By Stephen Beech via SWNS
Teenagers from deprived backgrounds are more likely to report an addiction to Facebook, Instagram, WhatsApp and other social media, according to new research.
The findings from the first study of its kind show a link between economic inequality and problematic use of social network platforms and instant messaging apps.
The situation is even worse in schools where wealth and social differences exist between classmates, indicates the study, published in the journal Information Communication & Society.
Researchers say their findings, based on more than 179,000 schoolchildren in 40 countries, indicate that new strategies are needed for social media use to reduce the impact of deprivation.
They believe that action by policymakers could help limit young people’s dysfunctional or abnormal behavior, such as being unable to reduce screen time or lying to friends and family about the extent of their social media use.
Study lead author Dr. Michela Lenzi, an Associate Professor in psychology at the University of Padua in Italy, said: “These findings indicate the potentially harmful influences of inequality at the individual, school and country level on adolescents’ problematic social media use.
“Policymakers should develop actions to reduce inequalities to limit maladaptive patterns of social media use by adolescents.
“As the digital divide continues to close in many countries, economic inequalities persist and remain a robust social determinant of adolescent health and well-being. Schools represent an ideal setting to foster safe and prosocial online behaviors.”

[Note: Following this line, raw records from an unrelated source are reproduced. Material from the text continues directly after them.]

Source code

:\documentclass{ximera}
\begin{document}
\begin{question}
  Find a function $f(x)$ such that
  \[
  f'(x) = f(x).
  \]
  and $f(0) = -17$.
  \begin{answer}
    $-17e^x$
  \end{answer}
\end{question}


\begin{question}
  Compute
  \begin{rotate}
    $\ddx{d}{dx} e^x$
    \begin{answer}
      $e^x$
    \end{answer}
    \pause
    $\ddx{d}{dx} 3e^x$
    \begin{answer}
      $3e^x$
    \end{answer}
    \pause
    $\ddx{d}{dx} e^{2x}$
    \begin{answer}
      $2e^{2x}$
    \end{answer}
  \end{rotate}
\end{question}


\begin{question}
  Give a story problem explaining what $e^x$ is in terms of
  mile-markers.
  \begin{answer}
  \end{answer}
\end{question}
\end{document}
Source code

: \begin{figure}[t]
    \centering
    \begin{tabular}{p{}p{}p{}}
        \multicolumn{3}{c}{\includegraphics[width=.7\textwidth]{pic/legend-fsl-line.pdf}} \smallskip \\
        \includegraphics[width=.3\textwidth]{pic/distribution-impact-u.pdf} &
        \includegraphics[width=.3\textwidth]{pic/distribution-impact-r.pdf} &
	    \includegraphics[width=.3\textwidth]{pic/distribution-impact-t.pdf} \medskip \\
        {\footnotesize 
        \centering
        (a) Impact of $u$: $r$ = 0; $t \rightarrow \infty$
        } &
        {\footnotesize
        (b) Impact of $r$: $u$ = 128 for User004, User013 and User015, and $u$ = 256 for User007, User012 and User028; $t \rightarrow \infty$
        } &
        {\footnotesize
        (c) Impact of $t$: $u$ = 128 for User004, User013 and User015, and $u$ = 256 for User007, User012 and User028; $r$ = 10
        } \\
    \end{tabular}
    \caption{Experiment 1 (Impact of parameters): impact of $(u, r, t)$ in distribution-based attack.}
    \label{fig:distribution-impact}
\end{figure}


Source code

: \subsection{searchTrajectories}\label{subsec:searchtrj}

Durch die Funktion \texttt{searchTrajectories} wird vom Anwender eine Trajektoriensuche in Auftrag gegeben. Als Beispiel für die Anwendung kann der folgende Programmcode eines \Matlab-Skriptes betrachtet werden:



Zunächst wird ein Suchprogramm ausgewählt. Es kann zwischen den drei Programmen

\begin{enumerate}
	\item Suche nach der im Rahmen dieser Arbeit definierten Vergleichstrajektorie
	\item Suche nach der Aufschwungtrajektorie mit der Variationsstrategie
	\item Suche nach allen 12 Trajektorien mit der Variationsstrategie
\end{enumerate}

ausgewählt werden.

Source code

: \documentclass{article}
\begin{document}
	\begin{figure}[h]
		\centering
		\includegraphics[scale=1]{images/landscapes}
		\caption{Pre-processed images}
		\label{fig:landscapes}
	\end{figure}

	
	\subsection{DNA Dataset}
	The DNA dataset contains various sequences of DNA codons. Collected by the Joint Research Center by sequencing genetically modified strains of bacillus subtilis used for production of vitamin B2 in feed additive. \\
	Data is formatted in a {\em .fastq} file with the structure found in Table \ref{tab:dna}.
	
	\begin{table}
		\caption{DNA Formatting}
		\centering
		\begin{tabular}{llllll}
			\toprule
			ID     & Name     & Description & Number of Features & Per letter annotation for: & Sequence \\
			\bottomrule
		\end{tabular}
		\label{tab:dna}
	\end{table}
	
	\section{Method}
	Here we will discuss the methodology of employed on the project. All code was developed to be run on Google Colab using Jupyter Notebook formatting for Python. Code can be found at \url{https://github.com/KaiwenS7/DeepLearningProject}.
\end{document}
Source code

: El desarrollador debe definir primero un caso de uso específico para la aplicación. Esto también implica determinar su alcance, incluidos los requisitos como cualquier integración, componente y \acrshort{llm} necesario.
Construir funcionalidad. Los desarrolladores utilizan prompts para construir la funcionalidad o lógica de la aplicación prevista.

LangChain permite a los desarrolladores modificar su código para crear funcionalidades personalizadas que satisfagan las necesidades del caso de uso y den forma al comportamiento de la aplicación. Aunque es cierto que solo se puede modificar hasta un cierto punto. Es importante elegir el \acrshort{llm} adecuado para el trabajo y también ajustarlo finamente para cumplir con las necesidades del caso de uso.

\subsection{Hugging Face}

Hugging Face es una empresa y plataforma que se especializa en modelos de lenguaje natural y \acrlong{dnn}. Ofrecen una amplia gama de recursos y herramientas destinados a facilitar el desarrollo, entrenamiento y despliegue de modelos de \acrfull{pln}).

She said many young people use social media every day and the benefits to well-being are well-documented, as are the risks.
But problematic social media use (PSMU) is not formally recognized as a behavioral addiction - although it is regarded as a health issue affecting young people.
Dr. Lenzi said the study aimed to investigate the links between socio-economic inequalities, measured at individual, school and country level, and adolescent PSMU.
The research team also evaluated the role of peer and family support as moderators of the associations.
The findings were based on 179,049 children aged 11, 13 and 15 from 40 countries including most of Europe and Canada. Evidence came from the Health Behaviour in School-aged Children, an international World Health Organisation (WHO) collaborative study carried out every four years.
The researchers asked children to complete questionnaires in order to identify addiction-like behavior associated with social media. The forms were filled out anonymously while supervised in the classroom by a teacher or trained interviewer.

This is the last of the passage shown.